When legalese is not enough

The Washington State Attorney General’s office has entered into a consent decree with Intelius to settle allegations of deceptive marketing tactics relating to post transaction marketing. The consent decree involves a $1.3 million payment by Intelius, and Intelius’ submitting to a series of permanent injunctions restricting its advertising practices.

“Intelius chose cash over candor” Attorney General Rob McKenna said. You can see the AG’s press release, with links to the complaint and consent decree here .

The complaint makes for interesting reading. Looking at it from a high level, the AG’s office had two primary concerns.

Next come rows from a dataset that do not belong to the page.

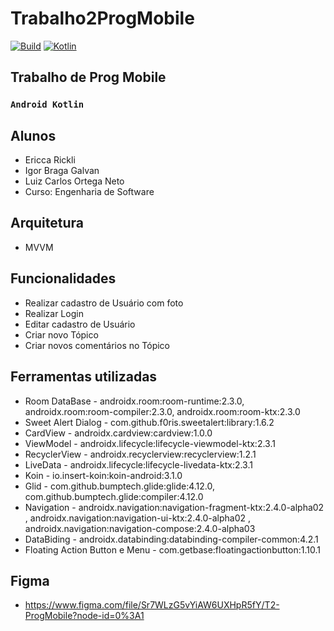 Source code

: # Trabalho2ProgMobile
[![Build](https://action-badges.now.sh/arildojr7/events-sample-android)]()
[![Kotlin](https://img.shields.io/badge/kotlin-powered-orange.svg)]()

## Trabalho de Prog Mobile

### `Android Kotlin` ###

## Alunos
- Ericca Rickli
- Igor Braga Galvan
- Luiz Carlos Ortega Neto
- Curso: Engenharia de Software

## Arquitetura
- MVVM

## Funcionalidades
- Realizar cadastro de Usuário com foto
- Realizar Login
- Editar cadastro de Usuário
- Criar novo Tópico
- Criar novos comentários no Tópico

## Ferramentas utilizadas
- Room DataBase - androidx.room:room-runtime:2.3.0, androidx.room:room-compiler:2.3.0, androidx.room:room-ktx:2.3.0
- Sweet Alert Dialog - com.github.f0ris.sweetalert:library:1.6.2
- CardView - androidx.cardview:cardview:1.0.0
- ViewModel - androidx.lifecycle:lifecycle-viewmodel-ktx:2.3.1
- RecyclerView - androidx.recyclerview:recyclerview:1.2.1
- LiveData - androidx.lifecycle:lifecycle-livedata-ktx:2.3.1
- Koin - io.insert-koin:koin-android:3.1.0
- Glid - com.github.bumptech.glide:glide:4.12.0, com.github.bumptech.glide:compiler:4.12.0
- Navigation - androidx.navigation:navigation-fragment-ktx:2.4.0-alpha02 , androidx.navigation:navigation-ui-ktx:2.4.0-alpha02 , androidx.navigation:navigation-compose:2.4.0-alpha03
- DataBiding - androidx.databinding:databinding-compiler-common:4.2.1
- Floating Action Button e Menu - com.getbase:floatingactionbutton:1.10.1

## Figma
- https://www.figma.com/file/Sr7WLzG5vYiAW6UXHpR5fY/T2-ProgMobile?node-id=0%3A1
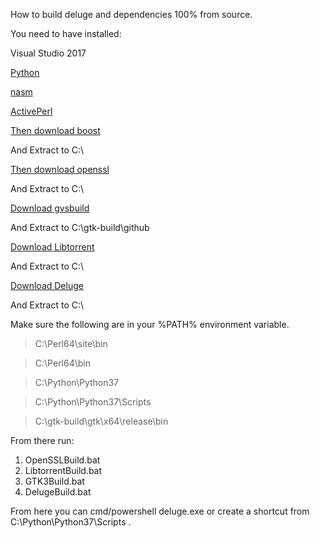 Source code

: How to build deluge and dependencies 100% from source.

You need to have installed:

Visual Studio 2017

[Python](https://www.python.org/ftp/python/3.7.5/python-3.7.5-amd64.exe)

[nasm](https://www.nasm.us/pub/nasm/releasebuilds/2.14.02/win64/nasm-2.14.02-installer-x64.exe)

[ActivePerl](https://platform.activestate.com/ActiveState/ActivePerl-5.28/auto-fork?utm_campaign=fork-perl&utm_medium=website&utm_source=activestate.com&utm_term=perl5.28&utm_content=fork-activeperl5.28)

[Then download boost](https://dl.bintray.com/boostorg/release/1.70.0/source/boost_1_70_0.zip)

And Extract to C:\

[Then download openssl](https://github.com/openssl/openssl/archive/master.zip)

And Extract to C:\

[Download gvsbuild](https://github.com/cas--/gvsbuild/archive/master.zip)

And Extract to C:\gtk-build\github

[Download Libtorrent](https://github.com/arvidn/libtorrent/archive/RC_1_2.zip)

And Extract to C:\

[Download Deluge](https://github.com/deluge-torrent/deluge/archive/develop.zip)

And Extract to C:\

Make sure the following are in your %PATH% environment variable.

>C:\Perl64\site\bin

>C:\Perl64\bin

>C:\Python\Python37

>C:\Python\Python37\Scripts

>C:\gtk-build\gtk\x64\release\bin

From there run:
1. OpenSSLBuild.bat
2. LibtorrentBuild.bat
3. GTK3Build.bat
4. DelugeBuild.bat

From here you can cmd/powershell deluge.exe or create a shortcut from C:\Python\Python37\Scripts .
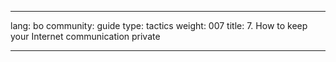 

---

lang: bo
community: guide
type: tactics
weight: 007
title: 7. How to keep your Internet communication private

---

<stub>

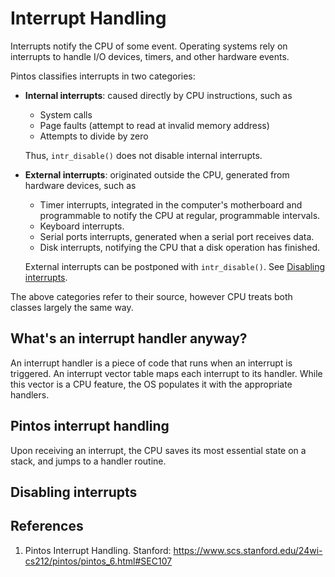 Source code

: # Interrupt Handling

Interrupts notify the CPU of some event. Operating systems rely on interrupts to handle I/O devices, timers, and other hardware events.

Pintos classifies interrupts in two categories:

- **Internal interrupts**: caused directly by CPU instructions, such as

  - System calls
  - Page faults (attempt to read at invalid memory address)
  - Attempts to divide by zero

  Thus, `intr_disable()` does not disable internal interrupts.

- **External interrupts**: originated outside the CPU, generated from hardware devices, such as

  - Timer interrupts, integrated in the computer's motherboard and programmable to notify the CPU
    at regular, programmable intervals.
  - Keyboard interrupts.
  - Serial ports interrupts, generated when a serial port receives data.
  - Disk interrupts, notifying the CPU that a disk operation has finished.

  External interrupts can be postponed with `intr_disable()`. See
  [Disabling interrupts](#disabling-interrupts).

The above categories refer to their source, however CPU treats both classes largely the same way.

## What's an interrupt handler anyway?

An interrupt handler is a piece of code that runs when an interrupt is triggered. An interrupt
vector table maps each interrupt to its handler. While this vector is a CPU feature, the OS
populates it with the appropriate handlers.

## Pintos interrupt handling

Upon receiving an interrupt, the CPU saves its most essential state on a stack, and jumps to a
handler routine.

## Disabling interrupts

## References

1. Pintos Interrupt Handling. Stanford: <https://www.scs.stanford.edu/24wi-cs212/pintos/pintos_6.html#SEC107>
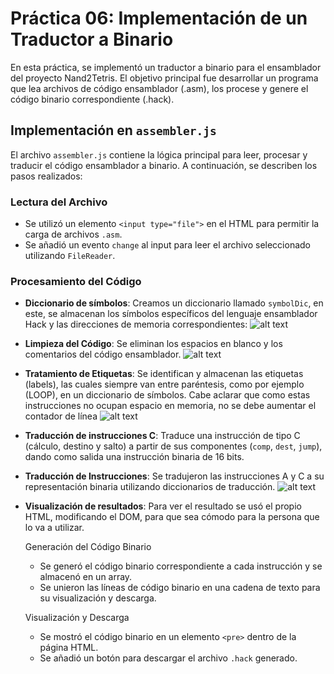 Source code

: # Práctica 06: Implementación de un Traductor a Binario

En esta práctica, se implementó un traductor a binario para el ensamblador del proyecto Nand2Tetris. El objetivo principal fue desarrollar un programa que lea archivos de código ensamblador (.asm), los procese y genere el código binario correspondiente (.hack).

## Implementación en `assembler.js`

El archivo `assembler.js` contiene la lógica principal para leer, procesar y traducir el código ensamblador a binario. A continuación, se describen los pasos realizados:

### Lectura del Archivo

- Se utilizó un elemento `<input type="file">` en el HTML para permitir la carga de archivos `.asm`.
- Se añadió un evento `change` al input para leer el archivo seleccionado utilizando `FileReader`.

### Procesamiento del Código

- **Diccionario de símbolos**: Creamos un diccionario llamado `symbolDic`, en este, se almacenan los símbolos específicos del lenguaje ensamblador Hack y las direcciones de memoria correspondientes:
![alt text](image-1.png)

- **Limpieza del Código**: Se eliminan los espacios en blanco y los comentarios del código ensamblador.
![alt text](image.png)

- **Tratamiento de Etiquetas**: Se identifican y almacenan las etiquetas (labels), las cuales siempre van entre paréntesis, como por ejemplo (LOOP), en un diccionario de símbolos. Cabe aclarar que como estas instrucciones no ocupan espacio en memoria, no se debe aumentar el contador de línea
![alt text](image-2.png)

- **Traducción de instrucciones C**: Traduce una instrucción de tipo C (cálculo, destino y salto) a partir de sus componentes (`comp`, `dest`, `jump`), dando como salida una instrucción binaria de 16 bits.

- **Traducción de Instrucciones**: Se tradujeron las instrucciones A y C a su representación binaria utilizando diccionarios de traducción.
![alt text](image-3.png)

- **Visualización de resultados**: Para ver el resultado se usó el propio HTML, modificando el DOM, para que sea cómodo para la persona que lo va a utilizar.

     Generación del Código Binario

    - Se generó el código binario correspondiente a cada instrucción y se almacenó en un array.
    - Se unieron las líneas de código binario en una cadena de texto para su visualización y descarga.

     Visualización y Descarga

    - Se mostró el código binario en un elemento `<pre>` dentro de la página HTML.
    - Se añadió un botón para descargar el archivo `.hack` generado. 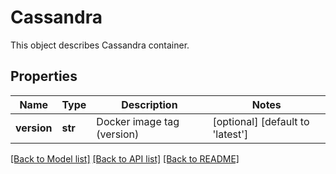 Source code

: # Cassandra

This object describes Cassandra container. 
## Properties
Name | Type | Description | Notes
------------ | ------------- | ------------- | -------------
**version** | **str** | Docker image tag (version) | [optional] [default to 'latest']

[[Back to Model list]](../README.md#documentation-for-models) [[Back to API list]](../README.md#documentation-for-api-endpoints) [[Back to README]](../README.md)


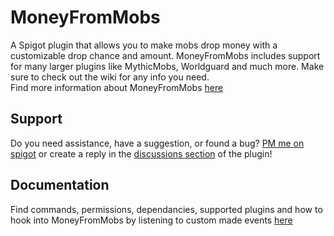 # MoneyFromMobs  
A Spigot plugin that allows you to make mobs drop money with a customizable drop chance and amount. MoneyFromMobs includes support for many larger plugins like MythicMobs, Worldguard and much more. Make sure to check out the wiki for any info you need.  
Find more information about MoneyFromMobs [here](https://www.spigotmc.org/resources/money-from-mobs-1-12-1-17.79137/)  

## Support  
Do you need assistance, have a suggestion, or found a bug? [PM me on spigot](https://www.spigotmc.org/conversations/add?to=chocolf) or create a reply in the [discussions section](https://www.spigotmc.org/threads/money-from-mobs-1-12-1-17.440514/) of the plugin!  
  
## Documentation
Find commands, permissions, dependancies, supported plugins and how to hook into MoneyFromMobs by listening to custom made events [here](https://github.com/chocolf/MoneyFromMobs/wiki)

First, according to the complaint, Intelius deliberately designed its web pages so as to get customers to sign up for additional services, even though this may not have been the customer’s intention.

Second, Intelius shared its customers’ personal information with third party service providers, despite its privacy policy saying it wouldn’t do so without the customer’s consent.

In both respects, Intelius disclosed what was actually happening and set the customer up to provide its nominal assent, but it did so in ‘terms and conditions’ language that was considerably less prominent and easy to read than its ‘click to proceed’ language. In other words, although Intelius provided literal disclosure to the customer of what was happening, the AG’s office contended that most customers would focus on the proceed buttons, and not on the legalese. The AG’s office concluded that the relevant web pages were deceptive when taken as a whole.

This provides some useful pointers for businesses that use consumers’ personal information, or which sell products or services to consumers online, especially when put together with comments by FTC staff at recent privacy and advertising law conferences.

I remember the senior partner at the venerable London practice where I began my legal career sharing his golden rule for determining materiality: ‘The less management wants to disclose it, the more material it is.’ It has to be said that many lawyers have nonetheless developed an art form around making the most material disclosures seem bland.

What the FTC and many state AG’s seem to be indicating is that mere disclosure in terms and conditions may not be enough to satisfy them that consumers aren’t being deceived. If a consumer’s being asked to do something with a recognizable downside (e.g., sharing sensitive information with a third party, or surrendering a legal right), then it looks like best practice will be to create web pages that are designed to ensure the consumer provides their informed consent. I think this requires appropriately placed, simple, plain English statements, in an easily readable font size, even if these duplicate disclosures already made in generic terms and conditions. I think this requires exercising some judgment as to what will be material to a consumer; depending on the business model, the disclosures may not always be palatable to management.

According to the Washington AG’s complaint, Intelius’ revenues from its post transaction marketing were significant. At some stage, I’d assume that Intelius’ management had to balance changing its practices against losing a portion of those revenues. Once the Washington AG became involved, Intelius had little choice but to take the revenue hit. Intelius had filed for an IPO – that kind of change in revenue growth can’t have looked good.